■ **Requirement**: Please print the entries below exactly, from the line with "- Category-based service" through the line with "## 🔖 Versioning", including both of those lines and leaving out all others.

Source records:
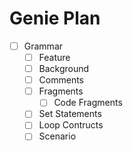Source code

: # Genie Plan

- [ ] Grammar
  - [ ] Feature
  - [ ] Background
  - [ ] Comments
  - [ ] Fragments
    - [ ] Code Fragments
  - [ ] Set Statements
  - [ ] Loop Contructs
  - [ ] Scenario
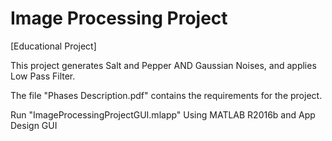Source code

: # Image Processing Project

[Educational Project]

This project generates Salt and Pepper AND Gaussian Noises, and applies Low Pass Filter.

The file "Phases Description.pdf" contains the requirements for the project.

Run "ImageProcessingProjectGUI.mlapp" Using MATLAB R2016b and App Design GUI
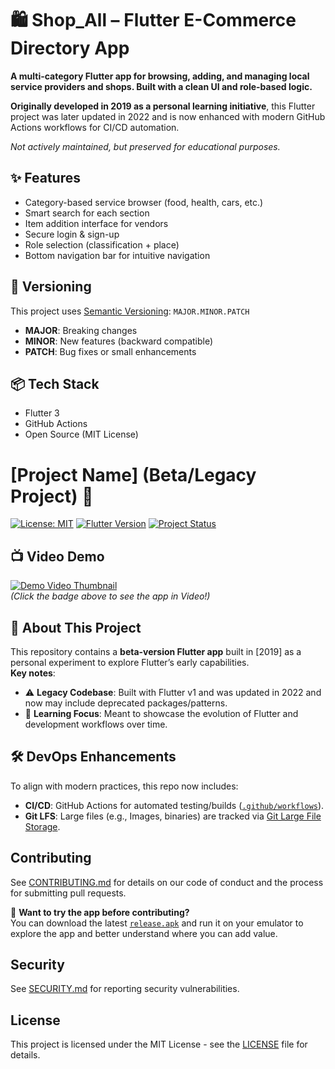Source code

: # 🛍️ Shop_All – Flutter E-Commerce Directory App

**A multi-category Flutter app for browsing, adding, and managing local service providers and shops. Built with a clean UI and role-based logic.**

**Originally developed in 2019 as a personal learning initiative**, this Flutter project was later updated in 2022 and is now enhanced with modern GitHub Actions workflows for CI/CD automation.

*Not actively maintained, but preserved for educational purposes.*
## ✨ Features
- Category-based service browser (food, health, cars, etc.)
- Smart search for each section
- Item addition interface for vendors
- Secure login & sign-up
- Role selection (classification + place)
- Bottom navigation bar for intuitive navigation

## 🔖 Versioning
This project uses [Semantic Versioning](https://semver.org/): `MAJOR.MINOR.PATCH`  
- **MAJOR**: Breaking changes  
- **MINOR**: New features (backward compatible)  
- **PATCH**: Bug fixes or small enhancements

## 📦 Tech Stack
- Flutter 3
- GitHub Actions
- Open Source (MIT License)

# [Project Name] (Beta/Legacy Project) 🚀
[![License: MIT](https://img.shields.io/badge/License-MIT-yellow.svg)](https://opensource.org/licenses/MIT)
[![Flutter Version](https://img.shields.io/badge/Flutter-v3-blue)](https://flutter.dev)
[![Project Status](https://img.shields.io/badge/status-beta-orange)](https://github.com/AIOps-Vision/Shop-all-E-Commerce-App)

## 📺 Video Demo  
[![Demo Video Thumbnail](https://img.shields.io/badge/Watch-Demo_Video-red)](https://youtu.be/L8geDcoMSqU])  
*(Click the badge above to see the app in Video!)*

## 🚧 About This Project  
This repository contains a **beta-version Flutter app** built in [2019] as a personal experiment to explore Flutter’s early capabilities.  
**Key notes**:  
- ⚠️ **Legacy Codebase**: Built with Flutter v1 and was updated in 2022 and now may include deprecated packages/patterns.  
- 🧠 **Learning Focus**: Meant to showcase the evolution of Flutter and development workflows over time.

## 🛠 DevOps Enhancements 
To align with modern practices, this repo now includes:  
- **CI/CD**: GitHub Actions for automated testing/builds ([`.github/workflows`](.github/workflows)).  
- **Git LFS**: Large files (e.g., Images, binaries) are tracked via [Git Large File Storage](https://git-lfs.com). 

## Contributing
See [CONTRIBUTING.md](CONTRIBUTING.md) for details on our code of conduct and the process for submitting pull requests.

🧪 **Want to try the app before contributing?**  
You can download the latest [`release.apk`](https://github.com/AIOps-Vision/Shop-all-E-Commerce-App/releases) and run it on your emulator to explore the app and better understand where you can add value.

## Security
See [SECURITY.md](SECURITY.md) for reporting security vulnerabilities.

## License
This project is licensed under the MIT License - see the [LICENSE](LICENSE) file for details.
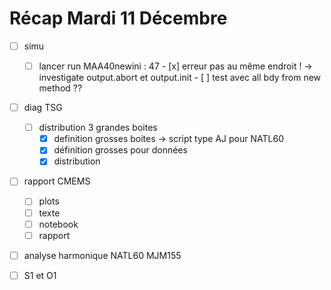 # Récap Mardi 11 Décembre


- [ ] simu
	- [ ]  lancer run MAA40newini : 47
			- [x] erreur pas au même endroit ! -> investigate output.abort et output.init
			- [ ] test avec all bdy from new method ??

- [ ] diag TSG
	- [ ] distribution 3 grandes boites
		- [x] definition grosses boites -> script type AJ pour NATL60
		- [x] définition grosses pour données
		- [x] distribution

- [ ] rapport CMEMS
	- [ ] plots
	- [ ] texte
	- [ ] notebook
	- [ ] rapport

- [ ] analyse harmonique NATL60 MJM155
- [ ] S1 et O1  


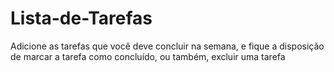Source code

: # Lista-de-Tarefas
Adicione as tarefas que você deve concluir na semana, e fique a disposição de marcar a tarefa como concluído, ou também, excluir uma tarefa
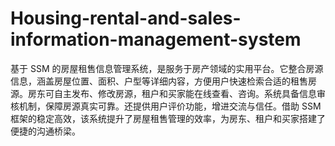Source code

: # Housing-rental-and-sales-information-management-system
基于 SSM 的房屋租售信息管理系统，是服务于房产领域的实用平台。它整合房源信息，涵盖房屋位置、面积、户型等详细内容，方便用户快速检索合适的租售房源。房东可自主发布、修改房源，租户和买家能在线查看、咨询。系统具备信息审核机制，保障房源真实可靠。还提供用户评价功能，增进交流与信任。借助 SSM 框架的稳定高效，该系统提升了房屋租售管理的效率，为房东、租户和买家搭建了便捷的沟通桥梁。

■ **Task response**:
- Category-based service browser (food, health, cars, etc.)
- Smart search for each section
- Item addition interface for vendors
- Secure login & sign-up
- Role selection (classification + place)
- Bottom navigation bar for intuitive navigation

## 🔖 Versioning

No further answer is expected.